[How to complete this task] Filter the listing so that only lines with the word "investments" remain.
*** Records to process
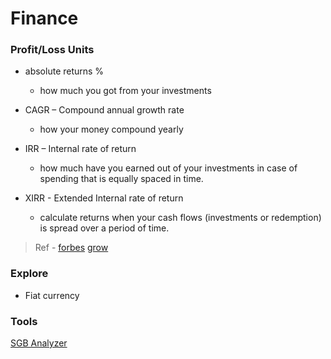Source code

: # Finance

### Profit/Loss Units
- absolute returns %
  - how much you got from your investments

- CAGR – Compound annual growth rate
  - how your money compound yearly

- IRR – Internal rate of return
  - how much have you earned out of your investments in case of spending that is equally spaced in time.

- XIRR - Extended Internal rate of return
  - calculate returns when your cash flows (investments or redemption) is spread over a period of time.

> Ref - [forbes](https://www.forbes.com/advisor/in/investing/xirr-in-mutual-fund/#:~:text=XIRR%20or%20extended%20internal%20rate,transactions%20happen%20during%20a%20period.) [grow](https://groww.in/p/xirr-in-mutual-funds)

### Explore
- Fiat currency

### Tools
[SGB Analyzer](https://sgbanalyzer.com/home)


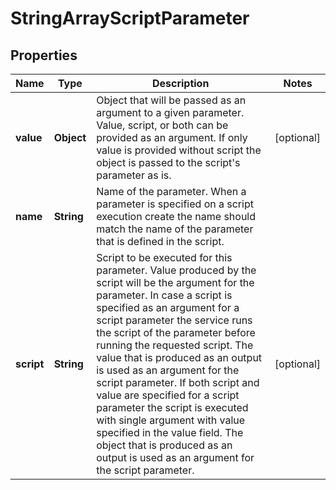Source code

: # StringArrayScriptParameter

## Properties
Name | Type | Description | Notes
------------ | ------------- | ------------- | -------------
**value** | **Object** | Object that will be passed as an argument to a given parameter. Value, script, or both can be provided as an  argument. If only value is provided without script the object is passed to the script&#x27;s parameter as is. |  [optional]
**name** | **String** | Name of the parameter. When a parameter is specified on a script execution create the name should match  the name of the parameter that is defined in the script. | 
**script** | **String** | Script to be executed for this parameter. Value produced by the script will be the argument for the parameter.    In case a script is specified as an argument for a script parameter the service runs the script of the  parameter before running the requested script. The value that is produced as an output is used  as an argument for the script parameter.  If both script and value are specified for a script parameter the script is executed with single argument  with value specified in the value field. The object that is produced as an output is used as an argument  for the script parameter. |  [optional]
******
[Problem solution]
  - how much you got from your investments
  - how much have you earned out of your investments in case of spending that is equally spaced in time.
  - calculate returns when your cash flows (investments or redemption) is spread over a period of time.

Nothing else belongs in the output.